Vaccine drive for delegates being considered for UN COP26 climate summit
The UK and the UN are exploring the possibility of a special vaccination programme to ensure the global climate conference in Glasgow can proceed face-to-face in November.
Pressure is building on the UK to find a way to safely host the UN COP26 in person as climate ministers say face-to-face discussions are imperative, while a further postponement of the meeting already delayed by a year due to coronavirus risks drawing the ire of developing countries.
Alok Sharma, COP26 president, is expected to reaffirm his commitment for a physical meeting in a speech in Glasgow on Friday morning. Last week, he said his team was “proceeding on the basis that this event is happening in November”, adding, “no one is actually looking for a delay”.
While a formal proposal about a special vaccination drive for delegates has not been made yet, the issue has been raised in planning discussions and is a particular concern for countries that lack vaccine access.
About 30,000 people attend the UN climate conference in a normal year. However, UK organisers are zeroing in on a “hybrid model” that would allow national delegates and negotiators to meet in person while almost everyone else attends online.
Decisions around the logistics and format for the conference must be approved by the Bureau of the COP, a UN body composed of delegates from 11 countries, which next meets in early June.
Even a “hybrid model” would involve thousands of people meeting — typically attendance includes about 9,000 national delegates from nearly 200 countries.
Inger Andersen, head of the United Nations Environment Programme, said a faster global vaccine rollout would enable the COP. “I find it outrageous that we have the vaccines ‘haves’ and the vaccine ‘have nots’, so the more and the quicker we roll it out, the faster we will overcome the pandemic — and have a successful COP,” she told the Financial Times.
The uneven access to vaccines and a specific COP vaccine programme has become a sticking point. “The issue has been raised informally and bandied about,” said one source familiar with the discussions. But the UK might not be able to pull off a special programme, the person said. “It’s simply too politically explosive and sensitive.”

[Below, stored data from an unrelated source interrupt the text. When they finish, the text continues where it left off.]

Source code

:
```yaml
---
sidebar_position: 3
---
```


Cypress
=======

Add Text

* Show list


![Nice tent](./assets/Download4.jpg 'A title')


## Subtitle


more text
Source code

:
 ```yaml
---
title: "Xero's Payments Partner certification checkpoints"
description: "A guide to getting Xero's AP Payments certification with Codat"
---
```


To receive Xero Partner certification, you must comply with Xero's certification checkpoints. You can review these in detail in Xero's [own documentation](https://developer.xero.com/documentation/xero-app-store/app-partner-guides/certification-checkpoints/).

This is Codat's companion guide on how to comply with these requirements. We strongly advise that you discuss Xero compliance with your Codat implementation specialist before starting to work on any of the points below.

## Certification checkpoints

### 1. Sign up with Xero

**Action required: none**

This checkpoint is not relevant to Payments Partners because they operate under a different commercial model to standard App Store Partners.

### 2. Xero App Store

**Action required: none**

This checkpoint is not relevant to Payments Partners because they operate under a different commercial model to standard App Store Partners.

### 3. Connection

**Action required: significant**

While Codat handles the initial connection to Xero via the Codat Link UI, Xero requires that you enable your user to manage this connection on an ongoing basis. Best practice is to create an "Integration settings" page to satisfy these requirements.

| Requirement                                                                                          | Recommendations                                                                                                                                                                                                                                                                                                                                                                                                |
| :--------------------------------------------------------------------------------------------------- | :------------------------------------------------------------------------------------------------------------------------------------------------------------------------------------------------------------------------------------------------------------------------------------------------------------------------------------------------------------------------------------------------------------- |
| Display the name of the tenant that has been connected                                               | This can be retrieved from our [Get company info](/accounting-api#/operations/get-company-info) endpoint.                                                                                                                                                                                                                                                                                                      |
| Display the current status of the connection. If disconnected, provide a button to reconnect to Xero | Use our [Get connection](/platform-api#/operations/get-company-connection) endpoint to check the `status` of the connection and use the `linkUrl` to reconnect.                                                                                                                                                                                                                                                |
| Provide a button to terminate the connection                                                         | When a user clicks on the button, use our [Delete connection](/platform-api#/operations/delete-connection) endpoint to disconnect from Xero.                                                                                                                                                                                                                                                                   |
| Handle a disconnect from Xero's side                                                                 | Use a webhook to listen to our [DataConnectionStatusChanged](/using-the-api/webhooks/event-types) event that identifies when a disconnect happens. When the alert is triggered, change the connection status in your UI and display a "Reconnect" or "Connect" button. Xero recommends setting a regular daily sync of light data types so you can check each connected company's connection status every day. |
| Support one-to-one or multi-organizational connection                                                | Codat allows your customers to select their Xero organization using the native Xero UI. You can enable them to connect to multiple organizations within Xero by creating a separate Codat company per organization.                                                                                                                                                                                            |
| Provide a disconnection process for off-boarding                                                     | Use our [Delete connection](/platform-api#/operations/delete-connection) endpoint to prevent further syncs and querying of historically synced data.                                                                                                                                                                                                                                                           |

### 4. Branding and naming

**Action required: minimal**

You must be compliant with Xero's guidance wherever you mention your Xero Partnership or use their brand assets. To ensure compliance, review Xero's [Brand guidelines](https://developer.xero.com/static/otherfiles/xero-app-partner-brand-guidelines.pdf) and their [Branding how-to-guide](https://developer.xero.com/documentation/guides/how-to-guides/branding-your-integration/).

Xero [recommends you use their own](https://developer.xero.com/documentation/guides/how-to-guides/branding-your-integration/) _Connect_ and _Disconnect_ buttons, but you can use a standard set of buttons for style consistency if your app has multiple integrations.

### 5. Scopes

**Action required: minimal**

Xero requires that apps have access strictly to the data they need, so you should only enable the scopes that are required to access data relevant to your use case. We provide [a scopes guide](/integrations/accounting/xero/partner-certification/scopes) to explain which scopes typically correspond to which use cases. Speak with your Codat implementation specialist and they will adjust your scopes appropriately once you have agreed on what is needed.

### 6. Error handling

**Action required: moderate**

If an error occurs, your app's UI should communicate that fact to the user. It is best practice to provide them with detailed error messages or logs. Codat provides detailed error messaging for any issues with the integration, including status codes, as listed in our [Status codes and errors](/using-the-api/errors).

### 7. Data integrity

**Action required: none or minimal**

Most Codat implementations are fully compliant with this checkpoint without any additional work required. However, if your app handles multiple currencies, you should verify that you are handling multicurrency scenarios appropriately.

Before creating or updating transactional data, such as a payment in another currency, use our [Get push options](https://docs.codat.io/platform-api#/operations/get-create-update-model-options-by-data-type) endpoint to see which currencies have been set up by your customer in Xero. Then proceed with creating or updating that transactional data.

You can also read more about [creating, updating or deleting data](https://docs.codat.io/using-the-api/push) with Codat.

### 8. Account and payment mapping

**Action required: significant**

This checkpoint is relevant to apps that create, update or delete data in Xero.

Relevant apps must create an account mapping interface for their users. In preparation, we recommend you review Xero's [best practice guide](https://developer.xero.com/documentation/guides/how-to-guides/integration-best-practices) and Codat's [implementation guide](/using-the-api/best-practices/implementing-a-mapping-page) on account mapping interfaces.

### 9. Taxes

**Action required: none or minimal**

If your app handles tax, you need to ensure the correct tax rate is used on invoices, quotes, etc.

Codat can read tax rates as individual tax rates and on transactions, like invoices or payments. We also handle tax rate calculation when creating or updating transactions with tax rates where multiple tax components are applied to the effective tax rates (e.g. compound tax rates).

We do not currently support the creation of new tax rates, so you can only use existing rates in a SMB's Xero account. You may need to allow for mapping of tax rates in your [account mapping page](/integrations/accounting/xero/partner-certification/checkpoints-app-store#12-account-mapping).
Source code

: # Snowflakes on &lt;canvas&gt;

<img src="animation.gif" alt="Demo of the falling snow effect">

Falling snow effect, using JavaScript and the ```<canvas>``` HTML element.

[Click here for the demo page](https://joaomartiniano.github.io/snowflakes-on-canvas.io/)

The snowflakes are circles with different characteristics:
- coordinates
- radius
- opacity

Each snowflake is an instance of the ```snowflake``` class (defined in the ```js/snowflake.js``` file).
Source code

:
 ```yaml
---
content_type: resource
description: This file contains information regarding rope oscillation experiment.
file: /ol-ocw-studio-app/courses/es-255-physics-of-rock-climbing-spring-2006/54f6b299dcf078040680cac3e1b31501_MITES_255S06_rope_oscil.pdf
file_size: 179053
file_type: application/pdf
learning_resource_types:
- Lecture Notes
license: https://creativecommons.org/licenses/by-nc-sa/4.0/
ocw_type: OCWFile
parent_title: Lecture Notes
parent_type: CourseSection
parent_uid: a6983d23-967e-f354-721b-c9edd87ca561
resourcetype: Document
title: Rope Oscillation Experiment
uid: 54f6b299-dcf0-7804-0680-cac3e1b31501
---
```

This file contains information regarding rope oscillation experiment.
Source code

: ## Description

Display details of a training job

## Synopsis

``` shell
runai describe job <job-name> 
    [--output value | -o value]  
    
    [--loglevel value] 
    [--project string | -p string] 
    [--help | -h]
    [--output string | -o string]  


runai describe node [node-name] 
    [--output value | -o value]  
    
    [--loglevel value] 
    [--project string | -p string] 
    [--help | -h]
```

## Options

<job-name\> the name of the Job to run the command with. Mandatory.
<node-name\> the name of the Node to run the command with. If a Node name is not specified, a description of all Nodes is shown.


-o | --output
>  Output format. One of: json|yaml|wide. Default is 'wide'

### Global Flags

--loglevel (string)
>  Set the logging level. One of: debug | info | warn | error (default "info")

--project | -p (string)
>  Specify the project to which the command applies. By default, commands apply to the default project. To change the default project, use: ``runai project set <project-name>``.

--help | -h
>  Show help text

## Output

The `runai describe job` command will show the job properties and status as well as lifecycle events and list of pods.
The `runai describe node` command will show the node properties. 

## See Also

Organisers are closely watching the Tokyo Olympics in July as a test for large international events. The International Olympic Committee and BioNTech/Pfizer have struck a deal to supply doses to all delegations, although Olympic athletes are not required to be vaccinated to compete.
The UK has not commented directly on whether it would help organise vaccines for COP delegates. “We are working closely with our public health officials, Scottish government, all our partners and the UN exploring how we can have an in-person event to enable relevant delegates to participate on an equal footing,” said a spokesperson.
At stake at COP26 are the final rules for the climate agreement struck at the Paris COP in 2015, for which two key issues — global carbon markets, and emissions reporting baselines — have yet to be ironed out.
Frans Timmermans, EU climate chief, has called for in-person talks, saying negotiations would probably not succeed virtually.
“Given the fact that this is such a crucial negotiation and it’s going to be on a knife’s edge, it’s certainly not assured that we will have a positive negotiation in Glasgow, far from it,” he said recently. “So if we want to succeed we need to be able to sit down [in the same room].”